This page I propose is NOT to be about religious doctrine. THere is already enough pages.
There are a great deal of a broader sociological influence, such as the advancement in non-blood medical procedures which do not invlove full blood but of certain blood fractions in transfusions.
Paving the way for the right for citizens not to have to salute the flag, not participate in group religious activities etc.
THese among a few.
Add-ponder 03:20, 9 October 2007 (UTC)
[edit] Ground rules were already established
Sorry Add-ponder, you can not make up rules to suit you. Any article must define the subject in the heading but your article did not do that, anywhere within it. What it stated was "This page cites references defining the Watchtower Movement". That is unencyclopedic. The article itself must define what the Watchtower Movement actually is. So I have redirected it to Jehovah's witnesses. I originally redirected to The Watchtower but this is probably better. It is interesting you say the article is not about religious doctrine. No-one suggested it is, but your message above here most certainly is. Moriori 06:19, 9 October 2007 (UTC)
[edit] In defence
Moriori, If someone didn't set this rule the page will not stay on the subject of the watchtower movement. This subject can easily attract religious dogma as experience shows.

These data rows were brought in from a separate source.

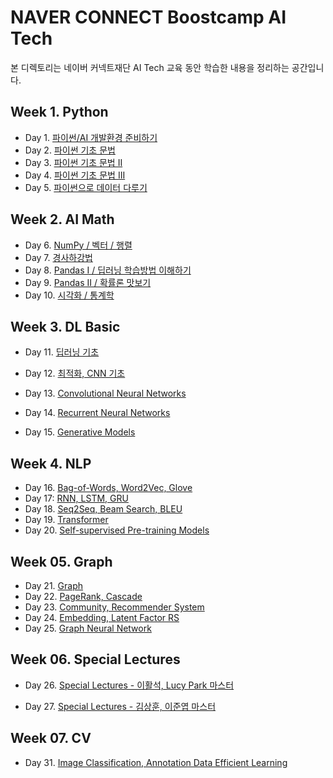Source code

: # NAVER CONNECT Boostcamp AI Tech

본 디렉토리는 네이버 커넥트재단 AI Tech 교육 동안 학습한 내용을 정리하는 공간입니다.



## Week 1. Python

- Day 1. [파이썬/AI 개발환경 준비하기](https://github.com/iloveslowfood/iloveCookBook/blob/main/boostcamp_ai/daily_reports/Day001.md)
- Day 2. [파이썬 기초 문법](https://github.com/iloveslowfood/iloveCookBook/blob/main/boostcamp_ai/daily_reports/Day002.md)
- Day 3. [파이썬 기초 문법 II](https://github.com/iloveslowfood/iloveCookBook/blob/main/boostcamp_ai/daily_reports/Day003.md)
- Day 4. [파이썬 기초 문법 III](https://github.com/iloveslowfood/iloveCookBook/blob/main/boostcamp_ai/daily_reports/Day004.md)
- Day 5. [파이썬으로 데이터 다루기](https://github.com/iloveslowfood/iloveCookBook/blob/main/boostcamp_ai/daily_reports/Day005.md)



## Week 2. AI Math

- Day 6. [NumPy / 벡터 / 행렬](https://github.com/iloveslowfood/iloveCookBook/blob/main/boostcamp_ai/daily_reports/Day006.md)
- Day 7. [경사하강법](https://github.com/iloveslowfood/iloveCookBook/blob/main/boostcamp_ai/daily_reports/Day007.md)
- Day 8. [Pandas I / 딥러닝 학습방법 이해하기](https://github.com/iloveslowfood/iloveCookBook/blob/main/boostcamp_ai/daily_reports/Day008.md)
- Day 9. [Pandas II / 확률론 맛보기](https://github.com/iloveslowfood/iloveCookBook/blob/main/boostcamp_ai/daily_reports/Day009.md)
- Day 10. [시각화 / 통계학](https://github.com/iloveslowfood/iloveCookBook/blob/main/boostcamp_ai/daily_reports/Day010.md)



## Week 3. DL Basic

- Day 11. [딥러닝 기초](https://github.com/iloveslowfood/iloveCookBook/blob/main/boostcamp_ai/daily_reports/Day011.md)
- Day 12. [최적화, CNN 기초](https://github.com/iloveslowfood/iloveCookBook/blob/main/boostcamp_ai/daily_reports/Day012.md)
- Day 13. [Convolutional Neural Networks](https://github.com/iloveslowfood/iloveCookBook/blob/main/boostcamp_ai/daily_reports/Day013.md)

- Day 14. [Recurrent Neural Networks](https://github.com/iloveslowfood/iloveCookBook/blob/main/boostcamp_ai/daily_reports/Day014.md)

- Day 15. [Generative Models](https://github.com/iloveslowfood/iloveCookBook/blob/main/boostcamp_ai/daily_reports/Day015.md)

## Week 4. NLP

- Day 16. [Bag-of-Words, Word2Vec, Glove](https://github.com/iloveslowfood/iloveTIL/blob/main/boostcamp_ai/daily_reports/Day016.md)
- Day 17: [RNN, LSTM, GRU](https://github.com/iloveslowfood/iloveTIL/blob/main/boostcamp_ai/daily_reports/Day017.md)
- Day 18. [Seq2Seq, Beam Search, BLEU](https://github.com/iloveslowfood/iloveTIL/blob/main/boostcamp_ai/daily_reports/Day018.md)
- Day 19. [Transformer](https://github.com/iloveslowfood/iloveTIL/blob/main/boostcamp_ai/daily_reports/Day019.md)
- Day 20. [Self-supervised Pre-training Models](https://github.com/iloveslowfood/iloveTIL/blob/main/boostcamp_ai/daily_reports/Day020.md)

## Week 05. Graph

- Day 21. [Graph](https://github.com/iloveslowfood/iloveTIL/blob/main/boostcamp_ai/daily_reports/Day021.md)
- Day 22. [PageRank, Cascade](https://github.com/iloveslowfood/iloveTIL/blob/main/boostcamp_ai/daily_reports/Day022.md)
- Day 23. [Community, Recommender System](https://github.com/iloveslowfood/iloveTIL/blob/main/boostcamp_ai/daily_reports/Day023.md)
- Day 24. [Embedding, Latent Factor RS](https://github.com/iloveslowfood/iloveTIL/blob/main/boostcamp_ai/daily_reports/Day024.md)
- Day 25. [Graph Neural Network](https://github.com/iloveslowfood/iloveTIL/blob/main/boostcamp_ai/daily_reports/Day025.md)

## Week 06. Special Lectures

- Day 26. [Special Lectures - 이활석, Lucy Park 마스터](https://github.com/iloveslowfood/iloveTIL/blob/main/boostcamp_ai/daily_reports/Day026.md)

- Day 27. [Special Lectures - 김상훈, 이준엽 마스터](https://github.com/iloveslowfood/iloveTIL/blob/main/boostcamp_ai/daily_reports/Day027.md)

## Week 07. CV

- Day 31. [Image Classification, Annotation Data Efficient Learning](https://github.com/iloveslowfood/iloveTIL/blob/main/boostcamp_ai/daily_reports/Day031.md)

How can this Stub Page get expanded if a redirect is slapped on within hours of being created. Isn't the whole idea of a stub a basis to build on.
I believe I did make a succinct stub description of what the Watchtower Movement is.
The page is not about religious doctrine, yet within in minutes of the first creation it was deleted and redirected to a page full of what most would describe as 'religious', I would call that as someone making it 'religious'. By what 'message above' do you refer to when you say I have 'stated religious doctrine'? Add-ponder 01:27, 16 October 2007 (UTC)
- Add-ponder, did you actually read what I wrote? An article itself must define its subject. An article is not simply a vehicle to direct readers outside Wiki to see the definition and allied information. Contrary to your claim, you did not "make a succinct stub description of what the Watchtower Movement is". Let me quote from it -- The Watchtower Movement ........ (although predominantly religious) .....etc. Then it says This page cites references defining the Watchtower Movement. Right. The article itself did not define anything. Regarding your query re "stated religious doctrine", check your first post on this page which allies WM to sociological influence which among other things paves the way for citizens to not have to....participate in group religious activities etc.
- Add-ponder, if you believe you can create an article about this movement, adequately defining it and demonstrating where it is headquartered, leadership officers etc etc etc, then please do so. But you must include citations/refs. It would be better for you to create much of the article on your talk page, and check it over, before you recreate it. This isn't saying that stubs aren't allowed, just that stubs themselves must define their subject, or they're sure to be zapped/redirected. I trust you can now see why I redirected your stub. Cheers. Moriori 02:10, 16 October 2007 (UTC)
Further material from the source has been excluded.